Fiction Writer J. Christian Adams Has A Book Deal

J. Christian AdamsFormer Department of Justice lawyer and New Black Panthers fabulist J. Christian Adams has found a way to cash in on last year's manufactured scandal. On October 4, right-wing outlet Regnery Publishing will release Adams' first book, “Injustice: Exposing the Racial Agenda of the Obama Justice Department.”

According to the description provided to Amazon.com, Adams' book will expand on his oft-repeated claims that DOJ practices racially-motivated enforcement of the law, focusing in particular on his fanciful recounting of the Justice Department's handling of the New Black Panther Party voter intimidation case:

Revealing unknown and startling examples of racism and corruption at the local, state, and federal level, Injustice exposes a Justice Department that is anything but just.

Justice is supposed to be blind, especially to race and politics. Yet as Department of Justice (DOJ) whistleblower J. Christian Adams divulges in his shocking expose Injustice, justice under the Obama administration is anything but blind. Here, Adams reveals the never-before-published truth about the corrupt, racist, and politicized inner workings of the Obama Justice Department, as well as the untold story of the DOJ's corrupt handling of the New Black Panther voter-intimidation case. As a former Department of Justice attorney in the civil rights division, Adams has witnessed firsthand how the DOJ is aggressively executing a racist and radical left-wing agenda through its policies and employees.

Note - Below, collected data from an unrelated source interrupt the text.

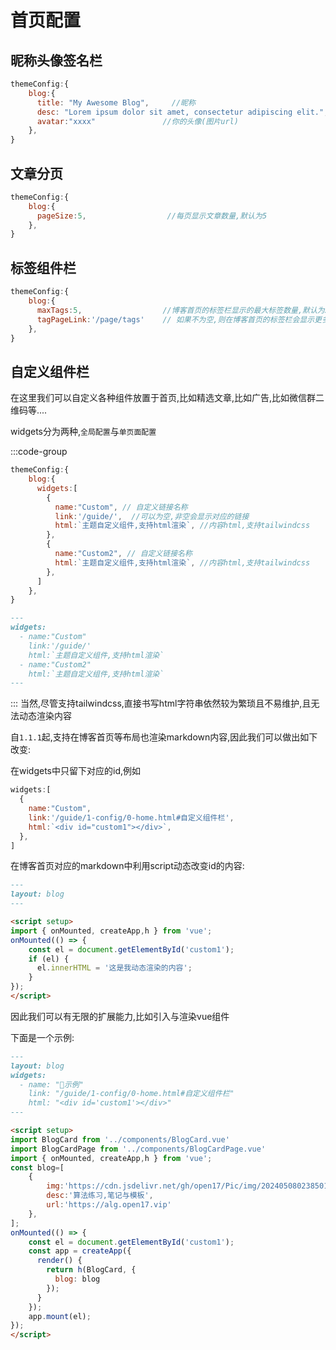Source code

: # 首页配置


## 昵称头像签名栏
```js
themeConfig:{
    blog:{
      title: "My Awesome Blog",     //昵称
      desc: "Lorem ipsum dolor sit amet, consectetur adipiscing elit.",  //签名
      avatar:"xxxx"               //你的头像(图片url)
    },
}
```

## 文章分页
```js
themeConfig:{
    blog:{
      pageSize:5,                  //每页显示文章数量,默认为5
    },
}
```

## 标签组件栏
```js
themeConfig:{
    blog:{
      maxTags:5,                  //博客首页的标签栏显示的最大标签数量,默认为5
      tagPageLink:'/page/tags'    // 如果不为空,则在博客首页的标签栏会显示更多标签的链接,点击后会跳转到该链接(请填写标签页的链接)
    },
}
```

## 自定义组件栏<Badge type="tip" text="NEW" />

在这里我们可以自定义各种组件放置于首页,比如精选文章,比如广告,比如微信群二维码等....

widgets分为两种,`全局配置`与`单页面配置`

:::code-group
```js [全局配置]
themeConfig:{
    blog:{
      widgets:[
        {
          name:"Custom", // 自定义链接名称
          link:'/guide/',  //可以为空,非空会显示对应的链接
          html:`主题自定义组件,支持html渲染`, //内容html,支持tailwindcss
        },
        {
          name:"Custom2", // 自定义链接名称
          html:`主题自定义组件,支持html渲染`, //内容html,支持tailwindcss
        },
      ]
    },
}
```
```md [单页面配置]
---
widgets:
  - name:"Custom"
    link:'/guide/'
    html:`主题自定义组件,支持html渲染`
  - name:"Custom2"
    html:`主题自定义组件,支持html渲染`
---
```
:::
当然,尽管支持tailwindcss,直接书写html字符串依然较为繁琐且不易维护,且无法动态渲染内容

自`1.1.1`起,支持在博客首页等布局也渲染markdown内容,因此我们可以做出如下改变:

在widgets中只留下对应的id,例如
```js
widgets:[
  {
    name:"Custom",
    link:'/guide/1-config/0-home.html#自定义组件栏',
    html:`<div id="custom1"></div>`,
  },
]
```

在博客首页对应的markdown中利用script动态改变id的内容:
```md
---
layout: blog
---

<script setup>
import { onMounted, createApp,h } from 'vue';
onMounted(() => {
    const el = document.getElementById('custom1');
    if (el) {
      el.innerHTML = '这是我动态渲染的内容';
    }
});
</script>
```

因此我们可以有无限的扩展能力,比如引入与渲染vue组件

下面是一个示例:

```md
---
layout: blog
widgets:
  - name: "🍰示例"
    link: "/guide/1-config/0-home.html#自定义组件栏"
    html: "<div id='custom1'></div>"
---

<script setup>
import BlogCard from '../components/BlogCard.vue'
import BlogCardPage from '../components/BlogCardPage.vue'
import { onMounted, createApp,h } from 'vue';
const blog=[
    {
        img:'https://cdn.jsdelivr.net/gh/open17/Pic/img/202405080238501.png',
        desc:'算法练习,笔记与模板',
        url:'https://alg.open17.vip'
    },
];
onMounted(() => {
    const el = document.getElementById('custom1');
    const app = createApp({
      render() {
        return h(BlogCard, {
          blog: blog
        });
      }
    });
    app.mount(el);
});
</script>
```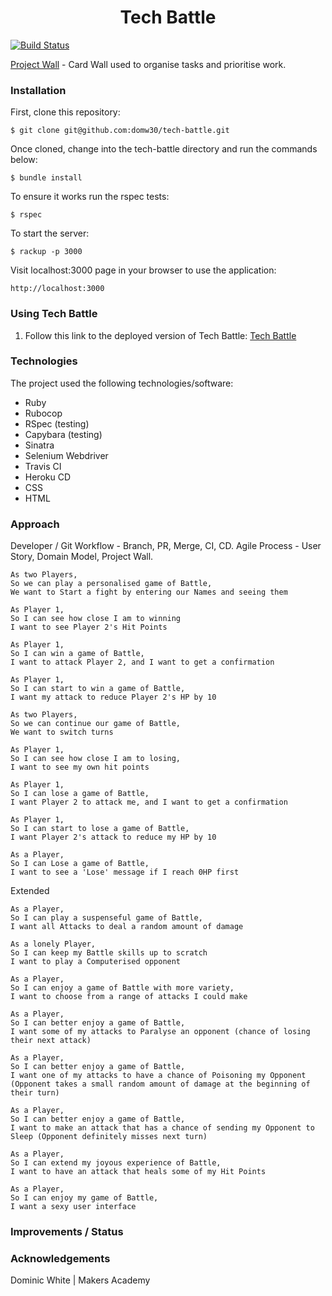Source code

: <h1 align="center">Tech Battle</h1>

[![Build Status](https://travis-ci.com/domw30/tech-battle.svg?branch=master)](https://travis-ci.com/domw30/tech-battle)

[Project Wall](https://github.com/domw30/tech-battle/projects/1) - Card Wall used to organise tasks and prioritise work.

### Installation
First, clone this repository:
```
$ git clone git@github.com:domw30/tech-battle.git
```
Once cloned, change into the tech-battle directory and run the commands below:
```
$ bundle install
```
To ensure it works run the rspec tests:
```
$ rspec
```
To start the server:
```
$ rackup -p 3000
```
Visit localhost:3000 page in your browser to use the application:
```
http://localhost:3000
```

### Using Tech Battle
1. Follow this link to the deployed version of Tech Battle:
[Tech Battle](https://tech-battle.herokuapp.com/)

### Technologies
The project used the following technologies/software:
* Ruby
* Rubocop
* RSpec (testing)
* Capybara (testing)
* Sinatra
* Selenium Webdriver
* Travis CI
* Heroku CD
* CSS
* HTML

### Approach
Developer / Git Workflow - Branch, PR, Merge, CI, CD.
Agile Process - User Story, Domain Model, Project Wall.
```
As two Players,
So we can play a personalised game of Battle,
We want to Start a fight by entering our Names and seeing them

As Player 1,
So I can see how close I am to winning
I want to see Player 2's Hit Points

As Player 1,
So I can win a game of Battle,
I want to attack Player 2, and I want to get a confirmation

As Player 1,
So I can start to win a game of Battle,
I want my attack to reduce Player 2's HP by 10

As two Players,
So we can continue our game of Battle,
We want to switch turns

As Player 1,
So I can see how close I am to losing,
I want to see my own hit points

As Player 1,
So I can lose a game of Battle,
I want Player 2 to attack me, and I want to get a confirmation

As Player 1,
So I can start to lose a game of Battle,
I want Player 2's attack to reduce my HP by 10

As a Player,
So I can Lose a game of Battle,
I want to see a 'Lose' message if I reach 0HP first
```

Extended

```
As a Player,
So I can play a suspenseful game of Battle,
I want all Attacks to deal a random amount of damage

As a lonely Player,
So I can keep my Battle skills up to scratch
I want to play a Computerised opponent

As a Player,
So I can enjoy a game of Battle with more variety,
I want to choose from a range of attacks I could make

As a Player,
So I can better enjoy a game of Battle,
I want some of my attacks to Paralyse an opponent (chance of losing their next attack)

As a Player,
So I can better enjoy a game of Battle,
I want one of my attacks to have a chance of Poisoning my Opponent (Opponent takes a small random amount of damage at the beginning of their turn)

As a Player,
So I can better enjoy a game of Battle,
I want to make an attack that has a chance of sending my Opponent to Sleep (Opponent definitely misses next turn)

As a Player,
So I can extend my joyous experience of Battle,
I want to have an attack that heals some of my Hit Points

As a Player,
So I can enjoy my game of Battle,
I want a sexy user interface
```

### Improvements / Status

### Acknowledgements
Dominic White | Makers Academy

After watching the DOJ continually turn a blind eye to voter fraud, blatant racism, and voter rights abuses, Adams finally blew the whistle during the New Black Panther case--a case that Adams brought to the DOJ's attention and ultimately resigned over because of the corruption and perjury he witnessed leading up to and following the case's orchestrated dismissal.

Michael Yaki, a Democratic member of the U.S. Civil Rights Commission who led the opposition to the Commission's flawed investigation of the New Black Panther Party case, predicted to Media Matters that Adams' book would be “a warmed over-retread of his allegations that never got traction and which an independent watchdog within Justice cleared of any political or racial overtones.”

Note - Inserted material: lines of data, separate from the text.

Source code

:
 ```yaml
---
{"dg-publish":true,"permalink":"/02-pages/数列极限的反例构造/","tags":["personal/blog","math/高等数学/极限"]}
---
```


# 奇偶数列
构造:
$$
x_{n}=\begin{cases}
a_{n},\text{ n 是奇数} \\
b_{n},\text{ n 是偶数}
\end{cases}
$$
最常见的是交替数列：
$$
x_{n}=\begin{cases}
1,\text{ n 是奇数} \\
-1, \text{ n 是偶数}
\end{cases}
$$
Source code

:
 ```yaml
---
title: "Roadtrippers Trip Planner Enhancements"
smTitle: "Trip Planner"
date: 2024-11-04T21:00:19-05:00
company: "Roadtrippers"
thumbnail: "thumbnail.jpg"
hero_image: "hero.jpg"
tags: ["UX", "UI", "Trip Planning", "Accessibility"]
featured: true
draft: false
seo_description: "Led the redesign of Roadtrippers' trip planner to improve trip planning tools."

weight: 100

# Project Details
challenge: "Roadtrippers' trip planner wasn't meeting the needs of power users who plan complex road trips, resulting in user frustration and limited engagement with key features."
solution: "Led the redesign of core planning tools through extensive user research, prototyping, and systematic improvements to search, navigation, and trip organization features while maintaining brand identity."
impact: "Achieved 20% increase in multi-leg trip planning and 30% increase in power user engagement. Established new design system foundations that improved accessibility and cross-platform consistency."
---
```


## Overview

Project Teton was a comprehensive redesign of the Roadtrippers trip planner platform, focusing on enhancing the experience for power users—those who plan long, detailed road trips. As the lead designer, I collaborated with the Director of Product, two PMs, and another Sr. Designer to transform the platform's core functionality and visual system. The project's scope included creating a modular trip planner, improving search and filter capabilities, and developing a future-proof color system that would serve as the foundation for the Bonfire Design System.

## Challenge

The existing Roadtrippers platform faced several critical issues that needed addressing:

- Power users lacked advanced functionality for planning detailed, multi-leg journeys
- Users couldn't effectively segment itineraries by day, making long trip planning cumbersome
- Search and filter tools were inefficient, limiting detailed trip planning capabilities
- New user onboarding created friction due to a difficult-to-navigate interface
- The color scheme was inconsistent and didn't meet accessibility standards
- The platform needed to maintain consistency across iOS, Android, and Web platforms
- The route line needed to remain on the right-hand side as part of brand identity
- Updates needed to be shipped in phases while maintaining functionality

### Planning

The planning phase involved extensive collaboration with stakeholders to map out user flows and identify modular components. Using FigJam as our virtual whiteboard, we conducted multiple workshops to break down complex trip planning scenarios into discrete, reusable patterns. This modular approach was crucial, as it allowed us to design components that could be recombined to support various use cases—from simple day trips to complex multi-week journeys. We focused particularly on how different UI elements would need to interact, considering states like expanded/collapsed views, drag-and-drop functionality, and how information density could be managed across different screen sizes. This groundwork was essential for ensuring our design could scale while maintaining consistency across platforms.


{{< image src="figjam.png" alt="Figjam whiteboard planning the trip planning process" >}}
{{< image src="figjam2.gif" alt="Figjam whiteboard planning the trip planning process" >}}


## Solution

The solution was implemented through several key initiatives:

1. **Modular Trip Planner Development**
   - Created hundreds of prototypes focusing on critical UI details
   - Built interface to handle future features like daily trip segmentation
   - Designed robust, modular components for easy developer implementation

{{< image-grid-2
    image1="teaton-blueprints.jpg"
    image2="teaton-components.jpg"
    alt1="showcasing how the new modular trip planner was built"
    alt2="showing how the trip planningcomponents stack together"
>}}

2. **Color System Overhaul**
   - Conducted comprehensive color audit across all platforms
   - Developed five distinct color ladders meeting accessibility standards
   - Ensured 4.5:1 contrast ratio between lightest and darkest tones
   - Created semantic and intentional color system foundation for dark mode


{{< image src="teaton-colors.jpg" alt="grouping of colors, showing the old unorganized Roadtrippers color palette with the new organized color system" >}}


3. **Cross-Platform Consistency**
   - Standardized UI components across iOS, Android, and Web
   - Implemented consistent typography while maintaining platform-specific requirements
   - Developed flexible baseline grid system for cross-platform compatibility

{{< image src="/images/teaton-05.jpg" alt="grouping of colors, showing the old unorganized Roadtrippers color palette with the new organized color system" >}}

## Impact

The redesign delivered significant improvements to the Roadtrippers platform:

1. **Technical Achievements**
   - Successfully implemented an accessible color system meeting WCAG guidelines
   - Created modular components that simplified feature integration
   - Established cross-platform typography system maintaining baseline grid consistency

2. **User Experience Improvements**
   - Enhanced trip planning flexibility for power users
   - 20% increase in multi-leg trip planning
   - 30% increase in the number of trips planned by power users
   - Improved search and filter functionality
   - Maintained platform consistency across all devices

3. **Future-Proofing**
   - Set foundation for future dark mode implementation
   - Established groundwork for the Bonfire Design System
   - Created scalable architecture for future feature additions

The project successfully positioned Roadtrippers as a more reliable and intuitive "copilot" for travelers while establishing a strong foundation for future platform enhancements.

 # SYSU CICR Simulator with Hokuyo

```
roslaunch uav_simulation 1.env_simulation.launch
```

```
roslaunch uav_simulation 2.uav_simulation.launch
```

Yaki also commented that “Adams' failed and discredited testimony before the US Civil Rights Commission was a lesson that apparently did not take hold,” adding that under the Bush administration, DOJ's Civil Rights Division employed “a partisan litmus test which he passed” and “ignored massive civil rights violations at the polls.”

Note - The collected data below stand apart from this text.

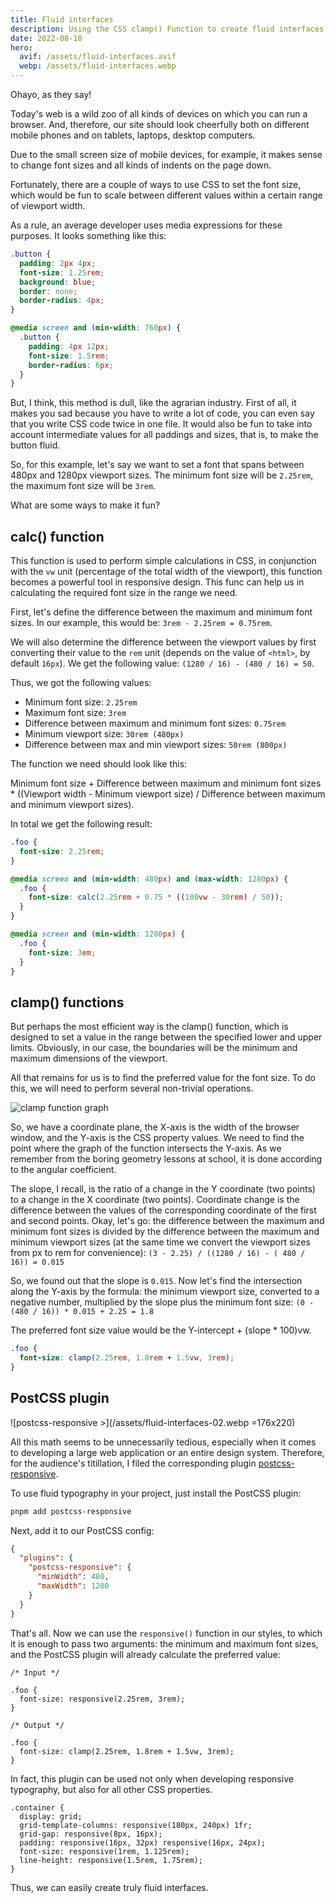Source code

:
 ```yaml
---
title: Fluid interfaces
description: Using the CSS сlamp() Function to create fluid interfaces
date: 2022-08-18
hero:
  avif: /assets/fluid-interfaces.avif
  webp: /assets/fluid-interfaces.webp
---
```


Ohayo, as they say!

Today's web is a wild zoo of all kinds of devices on which you can run a browser. And, therefore, our site should look cheerfully both on different mobile phones and on tablets, laptops, desktop computers.

Due to the small screen size of mobile devices, for example, it makes sense to change font sizes and all kinds of indents on the page down.

Fortunately, there are a couple of ways to use CSS to set the font size, which would be fun to scale between different values ​​​​within a certain range of viewport width.

As a rule, an average developer uses media expressions for these purposes. It looks something like this:

```css
.button {
  padding: 2px 4px;
  font-size: 1.25rem;
  background: blue;
  border: none;
  border-radius: 4px;
}

@media screen and (min-width: 760px) {
  .button {
    padding: 4px 12px;
    font-size: 1.5rem;
    border-radius: 6px;
  }
}
```

But, I think, this method is dull, like the agrarian industry. First of all, it makes you sad because you have to write a lot of code, you can even say that you write CSS code twice in one file. It would also be fun to take into account intermediate values ​​for all paddings and sizes, that is, to make the button fluid.

So, for this example, let's say we want to set a font that spans between 480px and 1280px viewport sizes. The minimum font size will be `2.25rem`, the maximum font size will be `3rem`.

What are some ways to make it fun?

## calc() function

This function is used to perform simple calculations in CSS, in conjunction with the `vw` unit (percentage of the total width of the viewport), this function becomes a powerful tool in responsive design. This func can help us in calculating the required font size in the range we need.

First, let's define the difference between the maximum and minimum font sizes. In our example, this would be: `3rem - 2.25rem = 0.75rem`.

We will also determine the difference between the viewport values ​​by first converting their value to the `rem` unit (depends on the value of `<html>`, by default `16px`). We get the following value: `(1280 / 16) - (480 / 16) = 50`.

Thus, we got the following values:

- Minimum font size: `2.25rem`
- Maximum font size: `3rem`
- Difference between maximum and minimum font sizes: `0.75rem`
- Minimum viewport size: `30rem (480px)`
- Difference between max and min viewport sizes: `50rem (800px)`

The function we need should look like this:

Minimum font size + Difference between maximum and minimum font sizes \* ((Viewport width - Minimum viewport size) / Difference between maximum and minimum viewport sizes).

In total we get the following result:

```css
.foo {
  font-size: 2.25rem;
}

@media screen and (min-width: 480px) and (max-width: 1280px) {
  .foo {
    font-size: calc(2.25rem + 0.75 * ((100vw - 30rem) / 50));
  }
}

@media screen and (min-width: 1280px) {
  .foo {
    font-size: 3em;
  }
}
```

## clamp() functions

But perhaps the most efficient way is the clamp() function, which is designed to set a value in the range between the specified lower and upper limits. Obviously, in our case, the boundaries will be the minimum and maximum dimensions of the viewport.

All that remains for us is to find the preferred value for the font size. To do this, we will need to perform several non-trivial operations.

![clamp function graph](/assets/fluid-interfaces-01.webp)

So, we have a coordinate plane, the X-axis is the width of the browser window, and the Y-axis is the CSS property values. We need to find the point where the graph of the function intersects the Y-axis. As we remember from the boring geometry lessons at school, it is done according to the angular coefficient.

The slope, I recall, is the ratio of a change in the Y coordinate (two points) to a change in the X coordinate (two points). Coordinate change is the difference between the values ​​of the corresponding coordinate of the first and second points. Okay, let's go: the difference between the maximum and minimum font sizes is divided by the difference between the maximum and minimum viewport sizes (at the same time we convert the viewport sizes from px to rem for convenience): `(3 - 2.25) / ((1280 / 16) - ( 480 / 16)) = 0.015`

So, we found out that the slope is `0.015`. Now let's find the intersection along the Y-axis by the formula: the minimum viewport size, converted to a negative number, multiplied by the slope plus the minimum font size: `(0 - (480 / 16)) * 0.015 + 2.25 = 1.8`

The preferred font size value would be the Y-intercept + (slope \* 100)vw.

```css
.foo {
  font-size: clamp(2.25rem, 1.8rem + 1.5vw, 3rem);
}
```

## PostCSS plugin

![postcss-responsive >](/assets/fluid-interfaces-02.webp =176x220)

All this math seems to be unnecessarily tedious, especially when it comes to developing a large web application or an entire design system. Therefore, for the audience's titillation, I filed the corresponding plugin [postcss-responsive](https://github.com/azat-io/postcss-responsive).

To use fluid typography in your project, just install the PostCSS plugin:

```sh
pnpm add postcss-responsive
```

Next, add it to our PostCSS config:

```json
{
  "plugins": {
    "postcss-responsive": {
      "minWidth": 480,
      "maxWidth": 1280
    }
  }
}
```

That's all. Now we can use the `responsive()` function in our styles, to which it is enough to pass two arguments: the minimum and maximum font sizes, and the PostCSS plugin will already calculate the preferred value:

```postcss
/* Input */

.foo {
  font-size: responsive(2.25rem, 3rem);
}

/* Output */

.foo {
  font-size: clamp(2.25rem, 1.8rem + 1.5vw, 3rem);
}
```

In fact, this plugin can be used not only when developing responsive typography, but also for all other CSS properties.

```postcss
.container {
  display: grid;
  grid-template-columns: responsive(180px, 240px) 1fr;
  grid-gap: responsive(8px, 16px);
  padding: responsive(16px, 32px) responsive(16px, 24px);
  font-size: responsive(1rem, 1.125rem);
  line-height: responsive(1.5rem, 1.75rem);
}
```

Thus, we can easily create truly fluid interfaces.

Indeed, it has long been clear that Adams' claims of racially charged “corruption” in the handling of the New Black Panther Party case don't add up, and are simply the politically-motivated attacks of a right-wing activist tied to the Bush-era politicization of DOJ.

As Yaki noted, earlier this year Adams' story was conclusively debunked by DOJ's Office of Professional Responsibility, who investigated the handling of the case anddetermined that all parties had “acted appropriately” and that there was “no evidence” to support the claims that the decisions of senior DOJ attorneys who overturned Adams and his trial team were improperly affected by political considerations or by the race of the defendants.

The OPR report also exposed various embarrassing failures on the part of the trial team as well as misleading claims they subsequently made to cover up their mistakes and attack their DOJ superiors.

Since his New Black Panther Party story dissolved, Adams has used his perch at Pajamas Media and other right-wing media outlets to push a wide variety ofsimilarly fictitious attacks on the Obama DOJ, all following the same bogus theme of racially-motivated corruption.

But despite Adams complete lack of credibility, it seems likely that he will have no shortage of stops on his media tour. As we documented, Fox News heavily hyped his New Black Panther tale, running scores of reports on it in the weeks after he first publicly made his allegations - then spent less than 100 seconds on the OPR report clearing DOJ of those allegations.

Would Megyn Kelly, Bill O'Reilly, Sean Hannity, and the rest of the gang miss the opportunity to return to the story and promote Adams' book? It's not like they have their credibility to lose.